- Not The Only One!
- 07 Feb 25
- Post # 179
- ” I Speak and You Listen”
- Howdy!
- Hey welcome again. I don’t know if this one will ever hit the presses or not. It’s not unusual for me to share personal stories. Sometimes they are mine and other times I may appropriate, borrow, or down right steal a part of someone’s else’s story. Sometimes I will use actual names if it’s something good and positive, and if I have their permission. Other times it’s like that old TV show ” Drag Net” and the names are changed to protect the innocent. Well!, none of us are actually innocent, so it’s just doing the right thing by not dragging someone through the mud, even though it’s really tempting at times☺️☺️. There have been people who have been a great source of inspiration to me, and sometimes their brokenness brings some kind of healing to my broken pieces. That is what brings us here today…..my broken parts.

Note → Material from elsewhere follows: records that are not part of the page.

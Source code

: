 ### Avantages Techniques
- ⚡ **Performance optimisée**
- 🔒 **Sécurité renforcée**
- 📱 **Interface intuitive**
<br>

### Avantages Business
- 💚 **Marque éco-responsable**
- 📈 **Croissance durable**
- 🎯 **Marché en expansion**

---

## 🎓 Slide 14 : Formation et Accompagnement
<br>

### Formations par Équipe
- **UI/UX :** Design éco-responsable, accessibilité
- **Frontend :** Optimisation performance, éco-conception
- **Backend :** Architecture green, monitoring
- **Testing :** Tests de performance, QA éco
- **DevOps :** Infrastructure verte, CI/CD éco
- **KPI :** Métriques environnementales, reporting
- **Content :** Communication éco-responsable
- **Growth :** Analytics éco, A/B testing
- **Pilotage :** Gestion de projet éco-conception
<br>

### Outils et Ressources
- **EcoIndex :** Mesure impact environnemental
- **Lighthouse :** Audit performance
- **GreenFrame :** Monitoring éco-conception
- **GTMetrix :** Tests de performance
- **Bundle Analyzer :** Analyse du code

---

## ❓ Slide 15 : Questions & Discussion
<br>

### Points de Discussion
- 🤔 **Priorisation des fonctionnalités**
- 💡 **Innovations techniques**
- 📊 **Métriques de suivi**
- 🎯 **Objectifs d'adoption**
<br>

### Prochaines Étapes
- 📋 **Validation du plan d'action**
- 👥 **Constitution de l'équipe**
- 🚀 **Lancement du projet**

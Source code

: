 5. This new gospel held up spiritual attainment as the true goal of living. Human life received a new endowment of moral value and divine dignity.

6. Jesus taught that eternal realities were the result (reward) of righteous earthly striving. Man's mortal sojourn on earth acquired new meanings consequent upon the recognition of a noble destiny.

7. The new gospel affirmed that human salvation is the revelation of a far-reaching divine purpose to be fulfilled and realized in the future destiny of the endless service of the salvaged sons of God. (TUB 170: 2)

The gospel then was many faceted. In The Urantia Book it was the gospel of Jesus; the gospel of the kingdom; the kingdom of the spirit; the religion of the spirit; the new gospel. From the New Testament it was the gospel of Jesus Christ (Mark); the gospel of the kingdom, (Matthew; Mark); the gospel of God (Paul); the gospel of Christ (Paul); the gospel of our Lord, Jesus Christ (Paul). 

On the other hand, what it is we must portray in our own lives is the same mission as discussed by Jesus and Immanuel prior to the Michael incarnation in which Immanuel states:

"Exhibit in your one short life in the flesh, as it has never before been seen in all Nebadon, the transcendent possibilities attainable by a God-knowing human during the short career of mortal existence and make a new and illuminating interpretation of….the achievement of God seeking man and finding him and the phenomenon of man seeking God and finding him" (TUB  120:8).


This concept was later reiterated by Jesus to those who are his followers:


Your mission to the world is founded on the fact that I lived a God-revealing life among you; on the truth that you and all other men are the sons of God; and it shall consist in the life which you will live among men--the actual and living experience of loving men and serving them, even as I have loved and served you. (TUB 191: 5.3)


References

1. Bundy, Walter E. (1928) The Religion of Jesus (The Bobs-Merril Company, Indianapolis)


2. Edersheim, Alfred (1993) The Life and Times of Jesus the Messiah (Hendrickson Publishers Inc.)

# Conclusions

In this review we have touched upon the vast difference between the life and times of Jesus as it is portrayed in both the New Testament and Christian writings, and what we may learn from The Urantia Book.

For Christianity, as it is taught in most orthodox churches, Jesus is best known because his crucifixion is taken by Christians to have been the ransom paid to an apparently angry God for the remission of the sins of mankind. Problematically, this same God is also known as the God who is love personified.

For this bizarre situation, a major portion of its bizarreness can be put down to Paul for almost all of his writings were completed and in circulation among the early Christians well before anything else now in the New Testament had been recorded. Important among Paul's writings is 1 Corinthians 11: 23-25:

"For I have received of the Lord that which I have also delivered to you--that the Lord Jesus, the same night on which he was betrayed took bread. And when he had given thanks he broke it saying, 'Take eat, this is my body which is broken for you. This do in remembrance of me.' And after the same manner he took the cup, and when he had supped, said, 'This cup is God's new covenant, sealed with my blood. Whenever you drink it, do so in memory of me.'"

- This blog is called ” Not The Only One “, because I believe that I’m not the only person on the planet that is subject to dysfunction, and sometimes its just helpful to others knowing that they aren’t alone. As I said sometimes I will share personal things, but very, very rarely anything intimate. Well today we pull back the mask or the curtain to see what has been lurking in the dark☺️☺️. My old pastor from my last church is a Midwest guy , and I loved him to death. He had his country sayings and one of them is what he called a “Twoffer”. Most people refer to this as two birds with one stone, but whatever ☺️☺️. So today we have a ” Twoffer”, and sometimes they can sneak up on you. It’s that proverbial plot twist , where you are expecting one thing and something else cold cocks you from left field somewhere ☺️☺️. Sometimes it’s nothing better than having an unwilling participant, and we have one of those today. This is the person who wants to go through life as unnoticed as possible. They absolutely hate being drug into whatever it is that you have going on. When they find themselves in the spot light, for whatever reason, they only have one constant response and it’s….WHY??☺️☺️ It’s why me and is this necessary, not totally necessary, but, just at all, why do we have to do this? Just would rather do the whole root canal thing instead ☺️☺️
- They serve as the straight guy or girl in a comedic skit, that is completely unwelcome ☺️☺️. My unwilling subject today is my very own son. He’s a chip off of the old block in a lot of ways , but once we get past his devilish good looks, he’s mostly his mother’s kid☺️☺️. It’s not a shot, just truth, just like my daughter looks like her mother, but she is me through and through. I probably talk about my daughter much more, because she is just out there engaging life more, and if nothing else I’m a constant reminder to her of all of the things that I tried in parenting, that were a complete flop….don’t be your dad☺️☺️. We are here for my son today and as I’ve hinted at in the past , he is the one who carried many of the scars from our divorce and he still packs them up and carries them around to a lesser degree now, but ever present. I’ve been on the record more times than I care to think about, as to how divorce is just devastating. There are smiles often hiding deep emotional pain. My son, being who he is and all male, he has chosen the path of compartmentalization , which really hasn’t worked to well for him, primarily because of his big tender heart. He refuses to talk to anyone, yeah, he’s one of those guys and I use to be as well, so there is still hope for him☺️☺️. So he really took it on the chin and as kids often do, they blame themselves when things don’t work out with mom and dad is . Oddly, my daughter is the one who came out of it the least jacked up and probably was the most objective one out of the four of us. She processed it, still scars , just to a lesser degree.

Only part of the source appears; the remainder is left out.